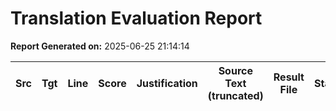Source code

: # Translation Evaluation Report

**Report Generated on:** 2025-06-25 21:14:14

| Src | Tgt | Line | Score | Justification | Source Text (truncated) | Result File | Status |
|-----|-----|------|-------|---------------|-------------------------|-------------|--------|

- [Your objective]:
Tally the lines that hold the word "Report" in the listing, and give the tally with nothing else.

- [Task result]:
2